Lorsqu’un choix de loi a été porté sur le droit français, ce droit fixe les critères de qualification de l’agence commerciale, quand bien même l’agent est établi et exerce son activité hors du territoire de l’Union européenne. L’arrêt rendu invite, en outre, à revenir sur les frontières de l’agence commerciale, dont la définition a sensiblement évolué depuis l’arrêt Trendsetteuse. Un critère de distinction semble, aujourd’hui, émerger : seul l’intermédiaire ayant le pouvoir de négocier, au sens donné par l’arrêt Trendsetteuse, doit être qualifié d’agent commercial.

L’affaire. L’arrêt SWM apporte son lot de précisons sur le régime de l’agence commerciale, justifiant sa publication au Bulletin. L’espèce s’inscrit dans un contexte international. Un contrat est conclu entre une société française (le mandant) et une société canadienne (l’agent commercial) afin que cette dernière assure la promotion de vins et spiritueux sur le territoire canadien. Le mandant ayant informé l’agent de sa volonté de rompre le contrat, l’agent sollicita, en retour, paiement de l’indemnité de fin de contrat. Le mandant refusa toutefois le paiement de cette indemnité, motif pris que la qualification d’agent commercial était inappropriée. La Cour de cassation approuve toutefois la cour d’appel d’avoir retenu une telle qualification et condamné le mandant à verser une indemnité avoisinant les trois millions d’euros. Deux passages de la solution retiennent particulièrement l’attention. Le premier concerne la portée du choix de loi opéré. La loi française choisie par les parties emporte application du droit spécial de l’agent commercial (C. com., art. L. 134-1 s.) ainsi que de la jurisprudence ayant interprété le droit en question. Ce choix de loi produit effet même si l’agent est établi et exerce en dehors du territoire européen. Le second passage intéressant de l’arrêt réside dans la définition de l’agence commerciale.

La portée du choix de loi en matière d’agence commerciale internationale

Exposé de l’argument développé par le pourvoi.

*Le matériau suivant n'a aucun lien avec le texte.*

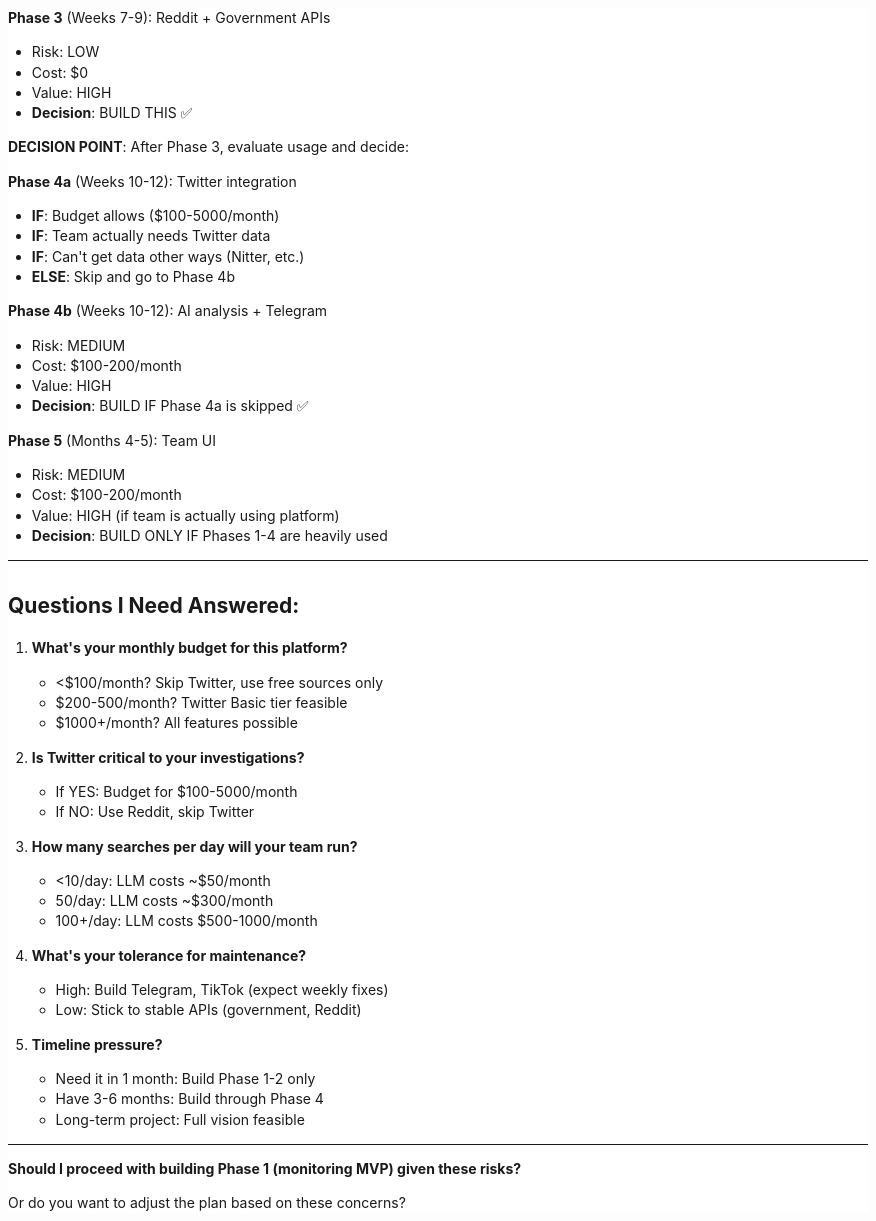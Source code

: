 **Phase 3** (Weeks 7-9): Reddit + Government APIs
- Risk: LOW
- Cost: $0
- Value: HIGH
- **Decision**: BUILD THIS ✅

**DECISION POINT**: After Phase 3, evaluate usage and decide:

**Phase 4a** (Weeks 10-12): Twitter integration
- **IF**: Budget allows ($100-5000/month)
- **IF**: Team actually needs Twitter data
- **IF**: Can't get data other ways (Nitter, etc.)
- **ELSE**: Skip and go to Phase 4b

**Phase 4b** (Weeks 10-12): AI analysis + Telegram
- Risk: MEDIUM
- Cost: $100-200/month
- Value: HIGH
- **Decision**: BUILD IF Phase 4a is skipped ✅

**Phase 5** (Months 4-5): Team UI
- Risk: MEDIUM
- Cost: $100-200/month
- Value: HIGH (if team is actually using platform)
- **Decision**: BUILD ONLY IF Phases 1-4 are heavily used

---

## Questions I Need Answered:

1. **What's your monthly budget for this platform?**
   - <$100/month? Skip Twitter, use free sources only
   - $200-500/month? Twitter Basic tier feasible
   - $1000+/month? All features possible

2. **Is Twitter critical to your investigations?**
   - If YES: Budget for $100-5000/month
   - If NO: Use Reddit, skip Twitter

3. **How many searches per day will your team run?**
   - <10/day: LLM costs ~$50/month
   - 50/day: LLM costs ~$300/month
   - 100+/day: LLM costs $500-1000/month

4. **What's your tolerance for maintenance?**
   - High: Build Telegram, TikTok (expect weekly fixes)
   - Low: Stick to stable APIs (government, Reddit)

5. **Timeline pressure?**
   - Need it in 1 month: Build Phase 1-2 only
   - Have 3-6 months: Build through Phase 4
   - Long-term project: Full vision feasible

---

**Should I proceed with building Phase 1 (monitoring MVP) given these risks?**

Or do you want to adjust the plan based on these concerns?
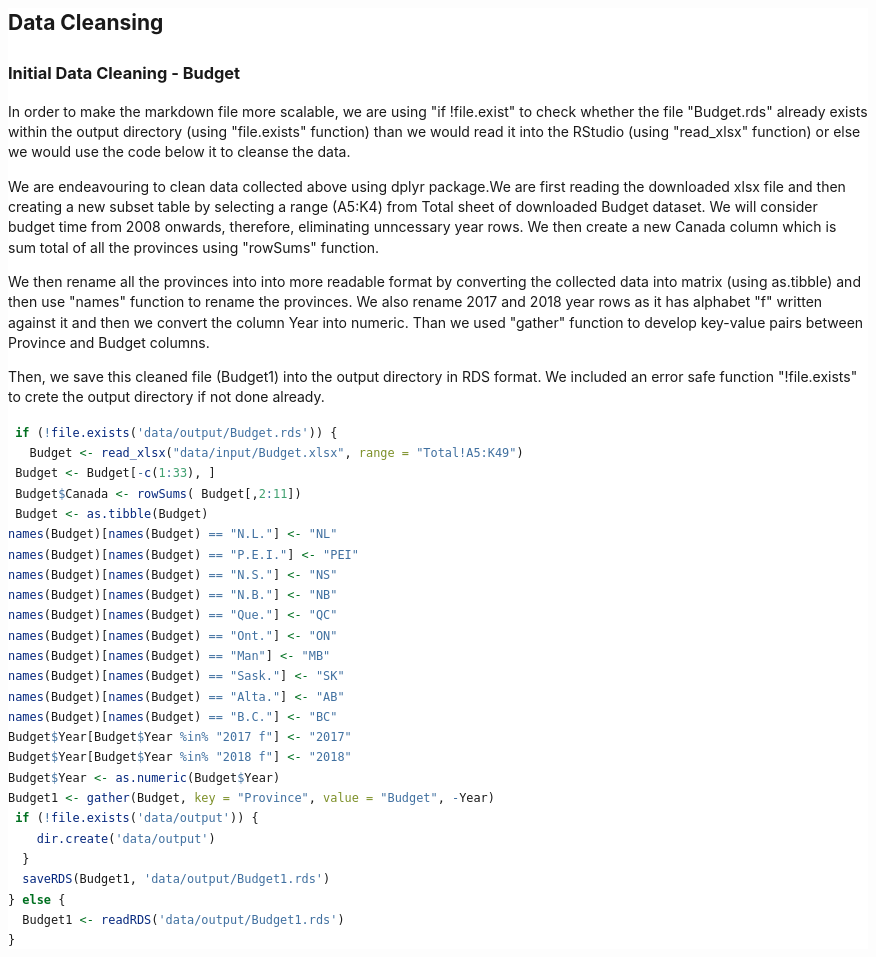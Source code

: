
 ```r
```

## Data Cleansing 


### Initial Data Cleaning - Budget

In order to make the markdown file more scalable, we are using "if !file.exist" to check whether the file "Budget.rds" already exists within the output directory (using "file.exists" function) than we would read it into the RStudio (using "read_xlsx" function) or else we would use the code below it to cleanse the data.  

We are endeavouring to clean data collected above using dplyr package.We are first reading the downloaded xlsx file and then creating a new subset table by selecting a range (A5:K4) from Total sheet of downloaded Budget dataset. We will consider budget time from 2008 onwards, therefore, eliminating unncessary year rows. We then create a new Canada column which is sum total of all the provinces using "rowSums" function. 

We then rename all the provinces into into more readable format by converting the collected data into matrix (using as.tibble) and then use "names" function to rename the provinces. We also rename 2017 and 2018 year rows as it has alphabet "f" written against it and then we convert the column Year into numeric. Than we used "gather" function to develop key-value pairs between Province and Budget columns. 

Then, we save this cleaned file (Budget1) into the output directory in RDS format. We included an error safe function "!file.exists" to crete the output directory if not done already.



```r
 if (!file.exists('data/output/Budget.rds')) {
   Budget <- read_xlsx("data/input/Budget.xlsx", range = "Total!A5:K49")
 Budget <- Budget[-c(1:33), ]
 Budget$Canada <- rowSums( Budget[,2:11])
 Budget <- as.tibble(Budget)
names(Budget)[names(Budget) == "N.L."] <- "NL"
names(Budget)[names(Budget) == "P.E.I."] <- "PEI"
names(Budget)[names(Budget) == "N.S."] <- "NS"
names(Budget)[names(Budget) == "N.B."] <- "NB"
names(Budget)[names(Budget) == "Que."] <- "QC"
names(Budget)[names(Budget) == "Ont."] <- "ON"
names(Budget)[names(Budget) == "Man"] <- "MB"
names(Budget)[names(Budget) == "Sask."] <- "SK"
names(Budget)[names(Budget) == "Alta."] <- "AB"
names(Budget)[names(Budget) == "B.C."] <- "BC"
Budget$Year[Budget$Year %in% "2017 f"] <- "2017"
Budget$Year[Budget$Year %in% "2018 f"] <- "2018"
Budget$Year <- as.numeric(Budget$Year)
Budget1 <- gather(Budget, key = "Province", value = "Budget", -Year)
 if (!file.exists('data/output')) {
    dir.create('data/output')
  }
  saveRDS(Budget1, 'data/output/Budget1.rds')
} else {
  Budget1 <- readRDS('data/output/Budget1.rds')
}
```
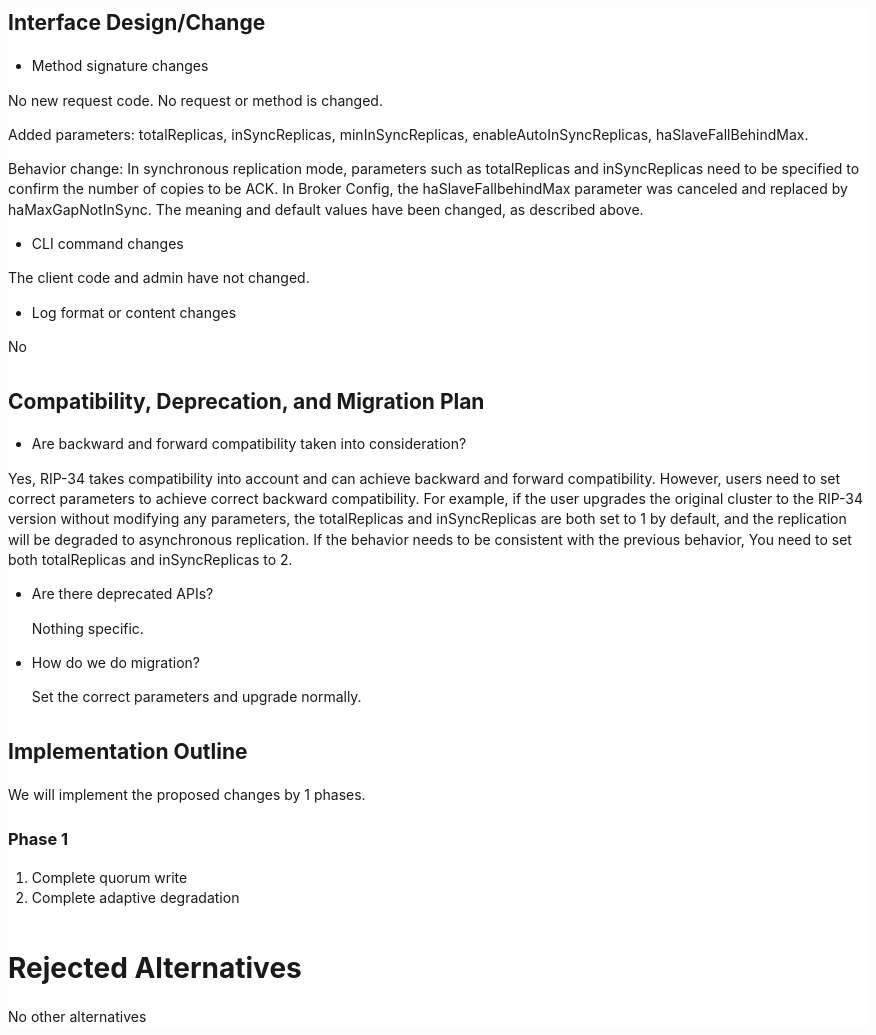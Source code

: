 
## Interface Design/Change
- Method signature changes

No new request code.
No request or method is changed.

Added parameters: totalReplicas, inSyncReplicas, minInSyncReplicas, enableAutoInSyncReplicas, haSlaveFallBehindMax.

Behavior change: In synchronous replication mode, parameters such as totalReplicas and inSyncReplicas need to be specified to confirm the number of copies to be ACK. In Broker Config, the haSlaveFallbehindMax parameter was canceled and replaced by haMaxGapNotInSync. The meaning and default values have been changed, as described above.

- CLI command changes

The client code and admin have not changed.

- Log format or content changes

No

## Compatibility, Deprecation, and Migration Plan
- Are backward and forward compatibility taken into consideration?
  
Yes, RIP-34 takes compatibility into account and can achieve backward and forward compatibility. However, users need to set correct parameters to achieve correct backward compatibility. For example, if the user upgrades the original cluster to the RIP-34 version without modifying any parameters, the totalReplicas and inSyncReplicas are both set to 1 by default, and the replication will be degraded to asynchronous replication. If the behavior needs to be consistent with the previous behavior, You need to set both totalReplicas and inSyncReplicas to 2.

- Are there deprecated APIs?
  
  Nothing specific.

- How do we do migration?
  
  Set the correct parameters and upgrade normally.

## Implementation Outline

We will implement the proposed changes by 1 phases.

### Phase 1 

1. Complete quorum write
2. Complete adaptive degradation

# Rejected Alternatives

No other alternatives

Le pourvoi soutenait que l’orientation de l’arrêt Trendsetteuse, développant une conception accueillante de l’agence commerciale (infra), n’a pas vocation à s’appliquer lorsque l’agent commercial exerce son activité hors de l’Union européenne (arrêt, § 7). L’argument s’inspire de l’arrêt Ingmar de la Cour de justice ayant considéré que le statut protecteur de l’agent commercial constituait une loi de police lorsque l’agent exerce son activité sur le territoire européen (CJCE 9 nov. 2000, aff. C-381/98, Ingmar, Rev. crit. DIP 2001. 107, note L. Idot ; JCP 2001. II. 1159, note L. Bernardeau ; JDI 2001. 511, note J.-M. Jacquet ; LPA 22 juin 2001, p. 10, note C. Nourissat). S’appuyant sur cette logique, le pourvoi considérait que l’arrêt Trendsetteuse ne vaut que pour les agents commerciaux exerçant sur le territoire européen. L’argument n’emporte toutefois pas la conviction de la Cour de cassation. Il faut dire que le pourvoi souhaitait, ni plus, ni moins, priver un choix de loi, porté sur le droit français, de son efficacité. Le raisonnement tenu, à la visée pédagogique indéniable, permet de formuler plusieurs remarques sur l’agence commerciale internationale.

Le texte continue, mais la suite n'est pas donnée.